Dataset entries

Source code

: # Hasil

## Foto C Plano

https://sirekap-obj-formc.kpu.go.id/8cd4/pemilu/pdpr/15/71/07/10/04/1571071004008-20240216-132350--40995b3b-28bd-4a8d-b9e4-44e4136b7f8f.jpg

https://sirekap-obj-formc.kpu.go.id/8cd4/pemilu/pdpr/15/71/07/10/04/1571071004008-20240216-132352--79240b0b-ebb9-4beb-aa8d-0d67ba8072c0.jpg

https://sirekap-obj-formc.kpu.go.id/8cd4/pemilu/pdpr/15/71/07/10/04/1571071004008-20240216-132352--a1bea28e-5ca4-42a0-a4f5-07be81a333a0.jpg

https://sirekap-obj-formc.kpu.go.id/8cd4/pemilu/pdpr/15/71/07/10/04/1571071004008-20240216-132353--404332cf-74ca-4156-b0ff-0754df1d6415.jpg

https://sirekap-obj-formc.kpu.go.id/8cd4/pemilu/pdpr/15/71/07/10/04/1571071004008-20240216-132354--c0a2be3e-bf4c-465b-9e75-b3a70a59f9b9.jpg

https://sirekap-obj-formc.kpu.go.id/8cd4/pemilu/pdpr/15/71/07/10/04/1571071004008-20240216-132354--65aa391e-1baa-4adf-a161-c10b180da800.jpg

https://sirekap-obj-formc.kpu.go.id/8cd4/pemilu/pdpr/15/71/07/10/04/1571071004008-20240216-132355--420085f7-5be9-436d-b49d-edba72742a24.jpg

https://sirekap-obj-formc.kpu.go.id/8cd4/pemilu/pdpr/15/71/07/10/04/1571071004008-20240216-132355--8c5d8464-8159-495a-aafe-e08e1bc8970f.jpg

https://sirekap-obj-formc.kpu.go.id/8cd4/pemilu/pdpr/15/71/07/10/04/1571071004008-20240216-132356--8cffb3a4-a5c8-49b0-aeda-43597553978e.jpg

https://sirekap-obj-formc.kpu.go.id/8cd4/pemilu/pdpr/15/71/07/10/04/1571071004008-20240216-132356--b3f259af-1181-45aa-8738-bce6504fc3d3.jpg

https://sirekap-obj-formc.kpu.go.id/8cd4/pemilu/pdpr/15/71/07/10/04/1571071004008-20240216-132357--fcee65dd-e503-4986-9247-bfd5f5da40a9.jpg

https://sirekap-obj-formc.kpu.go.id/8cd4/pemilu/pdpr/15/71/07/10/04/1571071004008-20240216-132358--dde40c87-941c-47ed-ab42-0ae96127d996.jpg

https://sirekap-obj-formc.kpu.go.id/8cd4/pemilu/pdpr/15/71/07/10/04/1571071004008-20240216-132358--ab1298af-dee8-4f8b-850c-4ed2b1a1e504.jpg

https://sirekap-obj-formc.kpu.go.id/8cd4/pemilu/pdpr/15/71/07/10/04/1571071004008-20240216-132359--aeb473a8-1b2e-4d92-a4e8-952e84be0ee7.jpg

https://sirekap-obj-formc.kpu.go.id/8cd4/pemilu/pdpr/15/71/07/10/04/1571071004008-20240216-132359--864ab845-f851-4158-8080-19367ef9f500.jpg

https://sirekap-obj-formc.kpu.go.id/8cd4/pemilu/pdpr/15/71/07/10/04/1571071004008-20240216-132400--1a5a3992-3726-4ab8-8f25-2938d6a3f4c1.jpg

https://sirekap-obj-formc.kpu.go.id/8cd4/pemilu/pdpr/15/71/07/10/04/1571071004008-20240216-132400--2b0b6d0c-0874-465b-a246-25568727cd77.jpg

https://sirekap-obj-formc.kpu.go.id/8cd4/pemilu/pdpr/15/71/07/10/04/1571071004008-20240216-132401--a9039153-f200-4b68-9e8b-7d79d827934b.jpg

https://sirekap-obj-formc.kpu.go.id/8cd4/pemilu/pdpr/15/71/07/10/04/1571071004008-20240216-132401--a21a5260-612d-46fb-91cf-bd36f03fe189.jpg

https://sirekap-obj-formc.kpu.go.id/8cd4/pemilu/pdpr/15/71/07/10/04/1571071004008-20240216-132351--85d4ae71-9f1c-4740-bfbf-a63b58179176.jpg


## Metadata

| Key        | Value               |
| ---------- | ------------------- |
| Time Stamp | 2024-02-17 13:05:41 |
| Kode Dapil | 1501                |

## TASK DETAILS
Transcribe each of the records above exactly.

## SOLUTION
Source code

: # Hasil

## Foto C Plano

https://sirekap-obj-formc.kpu.go.id/8cd4/pemilu/pdpr/15/71/07/10/04/1571071004008-20240216-132350--40995b3b-28bd-4a8d-b9e4-44e4136b7f8f.jpg

https://sirekap-obj-formc.kpu.go.id/8cd4/pemilu/pdpr/15/71/07/10/04/1571071004008-20240216-132352--79240b0b-ebb9-4beb-aa8d-0d67ba8072c0.jpg

https://sirekap-obj-formc.kpu.go.id/8cd4/pemilu/pdpr/15/71/07/10/04/1571071004008-20240216-132352--a1bea28e-5ca4-42a0-a4f5-07be81a333a0.jpg

https://sirekap-obj-formc.kpu.go.id/8cd4/pemilu/pdpr/15/71/07/10/04/1571071004008-20240216-132353--404332cf-74ca-4156-b0ff-0754df1d6415.jpg

https://sirekap-obj-formc.kpu.go.id/8cd4/pemilu/pdpr/15/71/07/10/04/1571071004008-20240216-132354--c0a2be3e-bf4c-465b-9e75-b3a70a59f9b9.jpg

https://sirekap-obj-formc.kpu.go.id/8cd4/pemilu/pdpr/15/71/07/10/04/1571071004008-20240216-132354--65aa391e-1baa-4adf-a161-c10b180da800.jpg

https://sirekap-obj-formc.kpu.go.id/8cd4/pemilu/pdpr/15/71/07/10/04/1571071004008-20240216-132355--420085f7-5be9-436d-b49d-edba72742a24.jpg

https://sirekap-obj-formc.kpu.go.id/8cd4/pemilu/pdpr/15/71/07/10/04/1571071004008-20240216-132355--8c5d8464-8159-495a-aafe-e08e1bc8970f.jpg

https://sirekap-obj-formc.kpu.go.id/8cd4/pemilu/pdpr/15/71/07/10/04/1571071004008-20240216-132356--8cffb3a4-a5c8-49b0-aeda-43597553978e.jpg

https://sirekap-obj-formc.kpu.go.id/8cd4/pemilu/pdpr/15/71/07/10/04/1571071004008-20240216-132356--b3f259af-1181-45aa-8738-bce6504fc3d3.jpg

https://sirekap-obj-formc.kpu.go.id/8cd4/pemilu/pdpr/15/71/07/10/04/1571071004008-20240216-132357--fcee65dd-e503-4986-9247-bfd5f5da40a9.jpg

https://sirekap-obj-formc.kpu.go.id/8cd4/pemilu/pdpr/15/71/07/10/04/1571071004008-20240216-132358--dde40c87-941c-47ed-ab42-0ae96127d996.jpg

https://sirekap-obj-formc.kpu.go.id/8cd4/pemilu/pdpr/15/71/07/10/04/1571071004008-20240216-132358--ab1298af-dee8-4f8b-850c-4ed2b1a1e504.jpg

https://sirekap-obj-formc.kpu.go.id/8cd4/pemilu/pdpr/15/71/07/10/04/1571071004008-20240216-132359--aeb473a8-1b2e-4d92-a4e8-952e84be0ee7.jpg

https://sirekap-obj-formc.kpu.go.id/8cd4/pemilu/pdpr/15/71/07/10/04/1571071004008-20240216-132359--864ab845-f851-4158-8080-19367ef9f500.jpg

https://sirekap-obj-formc.kpu.go.id/8cd4/pemilu/pdpr/15/71/07/10/04/1571071004008-20240216-132400--1a5a3992-3726-4ab8-8f25-2938d6a3f4c1.jpg

https://sirekap-obj-formc.kpu.go.id/8cd4/pemilu/pdpr/15/71/07/10/04/1571071004008-20240216-132400--2b0b6d0c-0874-465b-a246-25568727cd77.jpg

https://sirekap-obj-formc.kpu.go.id/8cd4/pemilu/pdpr/15/71/07/10/04/1571071004008-20240216-132401--a9039153-f200-4b68-9e8b-7d79d827934b.jpg

https://sirekap-obj-formc.kpu.go.id/8cd4/pemilu/pdpr/15/71/07/10/04/1571071004008-20240216-132401--a21a5260-612d-46fb-91cf-bd36f03fe189.jpg

https://sirekap-obj-formc.kpu.go.id/8cd4/pemilu/pdpr/15/71/07/10/04/1571071004008-20240216-132351--85d4ae71-9f1c-4740-bfbf-a63b58179176.jpg


## Metadata

| Key        | Value               |
| ---------- | ------------------- |
| Time Stamp | 2024-02-17 13:05:41 |
| Kode Dapil | 1501                |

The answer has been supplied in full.